Plain-text document sources
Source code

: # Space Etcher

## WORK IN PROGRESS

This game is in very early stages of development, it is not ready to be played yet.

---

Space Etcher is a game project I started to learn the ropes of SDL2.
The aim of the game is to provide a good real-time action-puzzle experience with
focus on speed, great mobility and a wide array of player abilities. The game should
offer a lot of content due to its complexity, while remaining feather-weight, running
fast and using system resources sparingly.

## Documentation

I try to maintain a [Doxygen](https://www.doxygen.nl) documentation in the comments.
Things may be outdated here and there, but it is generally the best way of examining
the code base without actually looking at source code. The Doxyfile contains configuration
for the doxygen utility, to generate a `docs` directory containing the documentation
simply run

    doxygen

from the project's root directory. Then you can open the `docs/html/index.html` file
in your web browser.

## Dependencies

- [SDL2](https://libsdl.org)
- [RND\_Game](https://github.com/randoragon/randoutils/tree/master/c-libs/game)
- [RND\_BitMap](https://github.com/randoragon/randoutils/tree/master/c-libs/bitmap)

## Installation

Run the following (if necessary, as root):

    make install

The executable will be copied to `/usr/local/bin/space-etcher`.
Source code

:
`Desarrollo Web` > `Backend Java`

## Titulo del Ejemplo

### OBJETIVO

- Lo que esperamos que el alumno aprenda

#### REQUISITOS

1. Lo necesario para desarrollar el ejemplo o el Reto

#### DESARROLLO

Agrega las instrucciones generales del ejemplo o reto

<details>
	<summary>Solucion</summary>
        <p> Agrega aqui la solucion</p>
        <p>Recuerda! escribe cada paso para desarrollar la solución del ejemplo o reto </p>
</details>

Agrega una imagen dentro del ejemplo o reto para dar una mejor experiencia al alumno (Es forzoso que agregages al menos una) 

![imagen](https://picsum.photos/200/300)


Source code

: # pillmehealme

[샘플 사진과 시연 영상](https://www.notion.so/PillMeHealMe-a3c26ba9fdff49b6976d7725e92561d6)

> _Aim of the task_:
All lines with the string "doxygen" must be copied from the data.

> _Solved problem_:
I try to maintain a [Doxygen](https://www.doxygen.nl) documentation in the comments.
for the doxygen utility, to generate a `docs` directory containing the documentation
    doxygen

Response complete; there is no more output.